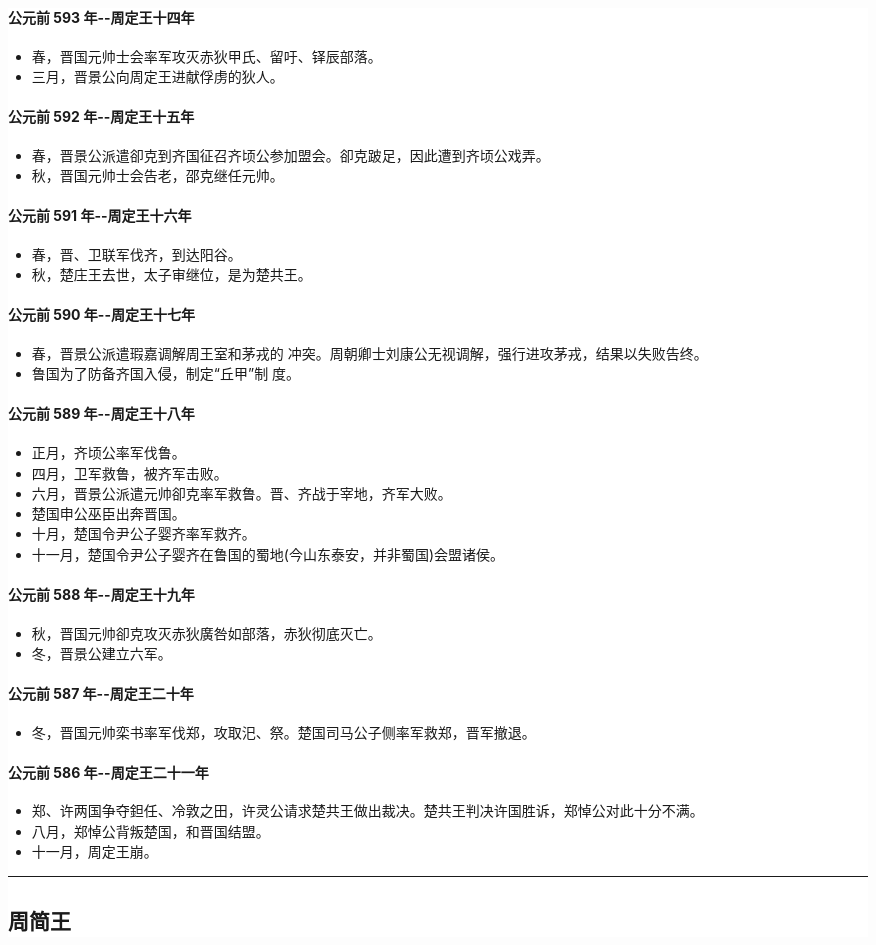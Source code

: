 #### 公元前 593 年--周定王十四年

- 春，晋国元帅士会率军攻灭赤狄甲氏、留吁、铎辰部落。
- 三月，晋景公向周定王进献俘虏的狄人。

#### 公元前 592 年--周定王十五年

- 春，晋景公派遣卻克到齐国征召齐顷公参加盟会。卻克跛足，因此遭到齐顷公戏弄。
- 秋，晋国元帅士会告老，邵克继任元帅。

#### 公元前 591 年--周定王十六年

- 春，晋、卫联军伐齐，到达阳谷。
- 秋，楚庄王去世，太子审继位，是为楚共王。

#### 公元前 590 年--周定王十七年

- 春，晋景公派遣瑕嘉调解周王室和茅戎的 冲突。周朝卿士刘康公无视调解，强行进攻茅戎，结果以失败告终。
- 鲁国为了防备齐国入侵，制定“丘甲”制 度。

#### 公元前 589 年--周定王十八年

- 正月，齐顷公率军伐鲁。
- 四月，卫军救鲁，被齐军击败。
- 六月，晋景公派遣元帅卻克率军救鲁。晋、齐战于宰地，齐军大败。
- 楚国申公巫臣出奔晋国。
- 十月，楚国令尹公子婴齐率军救齐。
- 十一月，楚国令尹公子婴齐在鲁国的蜀地(今山东泰安，并非蜀国)会盟诸侯。

#### 公元前 588 年--周定王十九年

- 秋，晋国元帅卻克攻灭赤狄廣咎如部落，赤狄彻底灭亡。
- 冬，晋景公建立六军。

#### 公元前 587 年--周定王二十年

- 冬，晋国元帅栾书率军伐郑，攻取汜、祭。楚国司马公子侧率军救郑，晋军撤退。

#### 公元前 586 年--周定王二十一年

- 郑、许两国争夺鉭任、冷敦之田，许灵公请求楚共王做出裁决。楚共王判决许国胜诉，郑悼公对此十分不满。
- 八月，郑悼公背叛楚国，和晋国结盟。
- 十一月，周定王崩。

---

## 周简王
──────
**Aim of the exercise:**
Output the line holding "#### 公元前 587 年--周定王二十年", then every later line through the end of the records above, exactly as given and nothing else.

**Response to this task:**
#### 公元前 587 年--周定王二十年

- 冬，晋国元帅栾书率军伐郑，攻取汜、祭。楚国司马公子侧率军救郑，晋军撤退。

#### 公元前 586 年--周定王二十一年

- 郑、许两国争夺鉭任、冷敦之田，许灵公请求楚共王做出裁决。楚共王判决许国胜诉，郑悼公对此十分不满。
- 八月，郑悼公背叛楚国，和晋国结盟。
- 十一月，周定王崩。

---

## 周简王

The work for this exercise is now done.